*** Opening EXERCISE DATA ***

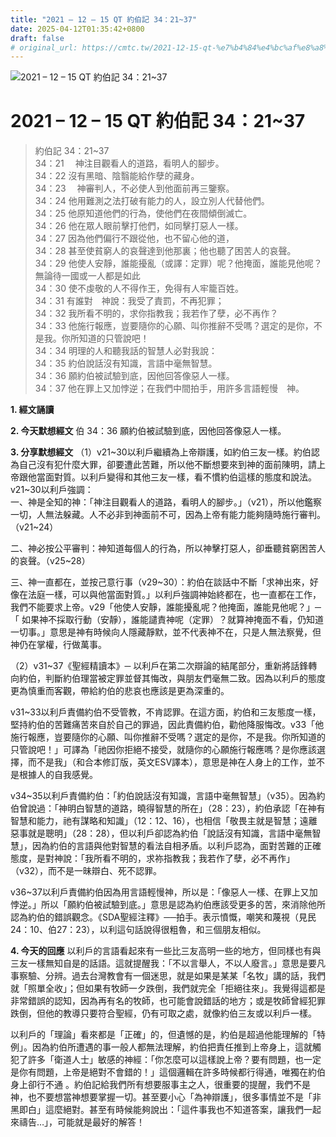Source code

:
 ```yaml
---
title: "2021 – 12 – 15 QT 約伯記 34：21~37"
date: 2025-04-12T01:35:42+0800
draft: false
# original_url: https://cmtc.tw/2021-12-15-qt-%e7%b4%84%e4%bc%af%e8%a8%98-34%ef%bc%9a2137
---
```


![2021 – 12 – 15 QT 約伯記 34：21\~37](/images/qt.jpg   "2021 – 12 – 15 QT 約伯記 34：21\~37")

# 2021 – 12 – 15 QT 約伯記 34：21\~37

> 約伯記 34：21\~37  
> 34：21 　神注目觀看人的道路，看明人的腳步。  
> 34：22 沒有黑暗、陰翳能給作孽的藏身。  
> 34：23 　神審判人，不必使人到他面前再三鑒察。  
> 34：24 他用難測之法打破有能力的人，設立別人代替他們。  
> 34：25 他原知道他們的行為，使他們在夜間傾倒滅亡。  
> 34：26 他在眾人眼前擊打他們，如同擊打惡人一樣。  
> 34：27 因為他們偏行不跟從他，也不留心他的道，  
> 34：28 甚至使貧窮人的哀聲達到他那裏；他也聽了困苦人的哀聲。  
> 34：29 他使人安靜，誰能擾亂（或譯：定罪）呢？他掩面，誰能見他呢？無論待一國或一人都是如此  
> 34：30 使不虔敬的人不得作王，免得有人牢籠百姓。  
> 34：31 有誰對　神說：我受了責罰，不再犯罪；  
> 34：32 我所看不明的，求你指教我；我若作了孽，必不再作？  
> 34：33 他施行報應，豈要隨你的心願、叫你推辭不受嗎？選定的是你，不是我。你所知道的只管說吧！  
> 34：34 明理的人和聽我話的智慧人必對我說：  
> 34：35 約伯說話沒有知識，言語中毫無智慧。  
> 34：36 願約伯被試驗到底，因他回答像惡人一樣。  
> 34：37 他在罪上又加悖逆；在我們中間拍手，用許多言語輕慢　神。

**1. 經文誦讀**

**2.  今天默想經文**
伯 34：36 願約伯被試驗到底，因他回答像惡人一樣。

**3. 分享默想經文**
（1）v21\~30以利戶繼續為上帝辯護，如約伯三友一樣。約伯認為自己沒有犯什麼大罪，卻要遭此苦難，所以他不斷想要來到神的面前陳明，請上帝跟他當面對質。以利戶變得和其他三友一樣，看不慣約伯這樣的態度和說法。v21\~30以利戶強調：  
一、神是全知的神：「神注目觀看人的道路，看明人的腳步。」（v21），所以他鑑察一切，人無法躲藏。人不必非到神面前不可，因為上帝有能力能夠隨時施行審判。（v21\~24）

二、神必按公平審判：神知道每個人的行為，所以神擊打惡人，卻垂聽貧窮困苦人的哀聲。（v25\~28）

三、神一直都在，並按己意行事（v29\~30）：約伯在談話中不斷「求神出來，好像在法庭一樣，可以與他當面對質。」以利戶強調神始終都在，也一直都在工作，我們不能要求上帝。v29「他使人安靜，誰能擾亂呢？他掩面，誰能見他呢？」─「 如果神不採取行動（安靜），誰能譴責神呢（定罪）？就算神掩面不看，仍知道一切事。」意思是神有時候向人隱藏靜默，並不代表神不在，只是人無法察覺，但神仍在掌權，行做萬事。

（2）v31\~37《聖經精讀本》─ 以利戶在第二次辯論的結尾部分，重新將話鋒轉向約伯，判斷約伯理當被定罪並督其悔改，與朋友們毫無二致。因為以利戶的態度更為慎重而客觀，帶給約伯的悲哀也應該是更為深重的。

v31\~33以利戶責備約伯不受管教，不肯認罪。在這方面，約伯和三友態度一樣，堅持約伯的苦難痛苦來自於自己的罪過，因此責備約伯，勸他降服悔改。v33「他施行報應，豈要隨你的心願、叫你推辭不受嗎？選定的是你，不是我。你所知道的只管說吧！」可譯為「祂因你拒絕不接受，就隨你的心願施行報應嗎？是你應該選擇，而不是我」（和合本修訂版，英文ESV譯本），意思是神在人身上的工作，並不是根據人的自我感覺。

v34\~35以利戶責備約伯：「約伯說話沒有知識，言語中毫無智慧」（v35）。因為約伯曾說過：「神明白智慧的道路，曉得智慧的所在」（28：23），約伯承認「在神有智慧和能力，祂有謀略和知識」（12：12、16），也相信「敬畏主就是智慧；遠離惡事就是聰明」（28：28），但以利戶卻認為約伯「說話沒有知識，言語中毫無智慧」，因為約伯的言語與他對智慧的看法自相矛盾。以利戶認為，面對苦難的正確態度，是對神說：「我所看不明的，求祢指教我；我若作了孽，必不再作」（v32），而不是一昧辯白、死不認罪。

v36\~37以利戶責備約伯因為用言語輕慢神，所以是：「像惡人一樣、在罪上又加悖逆。」所以「願約伯被試驗到底。」意思是認為約伯應該受更多的苦，來消除他所認為約伯的錯誤觀念。《SDA聖經注釋》──拍手。表示憤慨，嘲笑和蔑視（見民24：10、伯27：23），以利這句話說得很粗魯，和三個朋友相似。

**4. 今天的回應**
以利戶的言語看起來有一些比三友高明一些的地方，但同樣也有與三友一樣無知自是的話語。這就提醒我：「不以言舉人，不以人廢言。」意思是要凡事察驗、分辨。過去台灣教會有一個迷思，就是如果是某某「名牧」講的話，我們就「照單全收」；但如果有牧師一夕跌倒，我們就完全「拒絕往來」。我覺得這都是非常錯誤的認知，因為再有名的牧師，也可能會說錯話的地方；或是牧師曾經犯罪跌倒，但他的教導只要符合聖經，仍有可取之處，就像約伯三友或以利戶一樣。

以利戶的「理論」看來都是「正確」的，但遺憾的是，約伯是超過他能理解的「特例」。因為約伯所遭遇的事一般人都無法理解，約伯把責任推到上帝身上，這就觸犯了許多「衛道人士」敏感的神經：「你怎麼可以這樣說上帝？要有問題，也一定是你有問題，上帝是絕對不會錯的！」這個邏輯在許多時候都行得通，唯獨在約伯身上卻行不通 。約伯記給我們所有想要服事主之人，很重要的提醒，我們不是神，也不要想當神想要掌握一切。甚至要小心「為神辯護」，很多事情並不是「非黑即白」這麼絕對。甚至有時候能夠說出：「這件事我也不知道答案，讓我們一起來禱告…」，可能就是最好的解答！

*** Closing EXERCISE DATA ***

PROBLEM DESCRIPTION: Return all lines in the entries above that carry the word "選定的是你".

EXERCISE RESPONSE:
> 34：33 他施行報應，豈要隨你的心願、叫你推辭不受嗎？選定的是你，不是我。你所知道的只管說吧！  
v31\~33以利戶責備約伯不受管教，不肯認罪。在這方面，約伯和三友態度一樣，堅持約伯的苦難痛苦來自於自己的罪過，因此責備約伯，勸他降服悔改。v33「他施行報應，豈要隨你的心願、叫你推辭不受嗎？選定的是你，不是我。你所知道的只管說吧！」可譯為「祂因你拒絕不接受，就隨你的心願施行報應嗎？是你應該選擇，而不是我」（和合本修訂版，英文ESV譯本），意思是神在人身上的工作，並不是根據人的自我感覺。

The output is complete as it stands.